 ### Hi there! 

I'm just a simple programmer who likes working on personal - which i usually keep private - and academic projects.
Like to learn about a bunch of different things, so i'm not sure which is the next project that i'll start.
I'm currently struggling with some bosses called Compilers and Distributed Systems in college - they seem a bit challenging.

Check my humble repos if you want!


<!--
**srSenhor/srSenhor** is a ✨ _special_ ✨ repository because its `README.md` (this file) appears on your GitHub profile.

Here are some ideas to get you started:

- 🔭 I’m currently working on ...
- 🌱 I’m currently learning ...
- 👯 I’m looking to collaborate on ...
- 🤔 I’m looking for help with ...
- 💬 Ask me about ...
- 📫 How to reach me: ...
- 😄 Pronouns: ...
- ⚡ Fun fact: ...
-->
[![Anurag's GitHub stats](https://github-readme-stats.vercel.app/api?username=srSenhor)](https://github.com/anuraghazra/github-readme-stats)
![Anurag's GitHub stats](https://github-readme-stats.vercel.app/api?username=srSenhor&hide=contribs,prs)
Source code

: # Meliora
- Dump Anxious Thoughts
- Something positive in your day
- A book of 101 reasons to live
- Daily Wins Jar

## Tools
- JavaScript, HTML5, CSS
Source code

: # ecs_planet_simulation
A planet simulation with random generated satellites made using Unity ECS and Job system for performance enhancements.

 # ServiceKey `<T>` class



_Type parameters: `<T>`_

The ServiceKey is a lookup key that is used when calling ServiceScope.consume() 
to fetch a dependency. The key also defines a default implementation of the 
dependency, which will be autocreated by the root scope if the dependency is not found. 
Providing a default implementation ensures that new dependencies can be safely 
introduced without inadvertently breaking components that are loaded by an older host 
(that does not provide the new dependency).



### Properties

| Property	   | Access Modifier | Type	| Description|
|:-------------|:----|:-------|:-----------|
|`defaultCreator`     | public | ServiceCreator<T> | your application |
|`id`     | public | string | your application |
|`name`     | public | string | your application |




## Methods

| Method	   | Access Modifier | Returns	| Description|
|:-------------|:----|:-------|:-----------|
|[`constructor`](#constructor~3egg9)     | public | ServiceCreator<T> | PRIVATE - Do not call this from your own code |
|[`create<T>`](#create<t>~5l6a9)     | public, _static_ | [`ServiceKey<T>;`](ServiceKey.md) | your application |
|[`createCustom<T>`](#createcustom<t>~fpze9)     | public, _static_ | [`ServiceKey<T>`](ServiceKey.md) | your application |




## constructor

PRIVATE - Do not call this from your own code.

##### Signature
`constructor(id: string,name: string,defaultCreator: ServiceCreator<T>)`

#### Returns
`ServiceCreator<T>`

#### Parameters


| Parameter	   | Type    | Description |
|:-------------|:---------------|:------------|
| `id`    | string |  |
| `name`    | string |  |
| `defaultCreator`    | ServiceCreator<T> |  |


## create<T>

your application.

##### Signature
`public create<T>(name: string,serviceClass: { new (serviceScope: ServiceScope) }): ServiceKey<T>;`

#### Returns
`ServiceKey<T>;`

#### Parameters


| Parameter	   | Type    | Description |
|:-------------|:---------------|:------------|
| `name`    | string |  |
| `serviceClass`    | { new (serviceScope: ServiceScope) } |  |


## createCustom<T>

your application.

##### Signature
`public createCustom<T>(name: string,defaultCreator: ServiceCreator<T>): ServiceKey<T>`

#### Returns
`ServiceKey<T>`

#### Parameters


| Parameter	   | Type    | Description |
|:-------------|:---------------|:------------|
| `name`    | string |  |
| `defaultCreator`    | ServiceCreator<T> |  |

- **Your goal**:
Copy each line of the data above exactly as it appears.

- **Exercise answer**:
 ### Hi there! 

I'm just a simple programmer who likes working on personal - which i usually keep private - and academic projects.
Like to learn about a bunch of different things, so i'm not sure which is the next project that i'll start.
I'm currently struggling with some bosses called Compilers and Distributed Systems in college - they seem a bit challenging.

Check my humble repos if you want!


<!--
**srSenhor/srSenhor** is a ✨ _special_ ✨ repository because its `README.md` (this file) appears on your GitHub profile.

Here are some ideas to get you started:

- 🔭 I’m currently working on ...
- 🌱 I’m currently learning ...
- 👯 I’m looking to collaborate on ...
- 🤔 I’m looking for help with ...
- 💬 Ask me about ...
- 📫 How to reach me: ...
- 😄 Pronouns: ...
- ⚡ Fun fact: ...
-->
[![Anurag's GitHub stats](https://github-readme-stats.vercel.app/api?username=srSenhor)](https://github.com/anuraghazra/github-readme-stats)
![Anurag's GitHub stats](https://github-readme-stats.vercel.app/api?username=srSenhor&hide=contribs,prs)
Source code

: # Meliora
- Dump Anxious Thoughts
- Something positive in your day
- A book of 101 reasons to live
- Daily Wins Jar

## Tools
- JavaScript, HTML5, CSS
Source code

: # ecs_planet_simulation
A planet simulation with random generated satellites made using Unity ECS and Job system for performance enhancements.

 # ServiceKey `<T>` class



_Type parameters: `<T>`_

The ServiceKey is a lookup key that is used when calling ServiceScope.consume() 
to fetch a dependency. The key also defines a default implementation of the 
dependency, which will be autocreated by the root scope if the dependency is not found. 
Providing a default implementation ensures that new dependencies can be safely 
introduced without inadvertently breaking components that are loaded by an older host 
(that does not provide the new dependency).



### Properties

| Property	   | Access Modifier | Type	| Description|
|:-------------|:----|:-------|:-----------|
|`defaultCreator`     | public | ServiceCreator<T> | your application |
|`id`     | public | string | your application |
|`name`     | public | string | your application |




## Methods

| Method	   | Access Modifier | Returns	| Description|
|:-------------|:----|:-------|:-----------|
|[`constructor`](#constructor~3egg9)     | public | ServiceCreator<T> | PRIVATE - Do not call this from your own code |
|[`create<T>`](#create<t>~5l6a9)     | public, _static_ | [`ServiceKey<T>;`](ServiceKey.md) | your application |
|[`createCustom<T>`](#createcustom<t>~fpze9)     | public, _static_ | [`ServiceKey<T>`](ServiceKey.md) | your application |




## constructor

PRIVATE - Do not call this from your own code.

##### Signature
`constructor(id: string,name: string,defaultCreator: ServiceCreator<T>)`

#### Returns
`ServiceCreator<T>`

#### Parameters


| Parameter	   | Type    | Description |
|:-------------|:---------------|:------------|
| `id`    | string |  |
| `name`    | string |  |
| `defaultCreator`    | ServiceCreator<T> |  |


## create<T>

your application.

##### Signature
`public create<T>(name: string,serviceClass: { new (serviceScope: ServiceScope) }): ServiceKey<T>;`

#### Returns
`ServiceKey<T>;`

#### Parameters


| Parameter	   | Type    | Description |
|:-------------|:---------------|:------------|
| `name`    | string |  |
| `serviceClass`    | { new (serviceScope: ServiceScope) } |  |


## createCustom<T>

your application.

##### Signature
`public createCustom<T>(name: string,defaultCreator: ServiceCreator<T>): ServiceKey<T>`

#### Returns
`ServiceKey<T>`

#### Parameters


| Parameter	   | Type    | Description |
|:-------------|:---------------|:------------|
| `name`    | string |  |
| `defaultCreator`    | ServiceCreator<T> |  |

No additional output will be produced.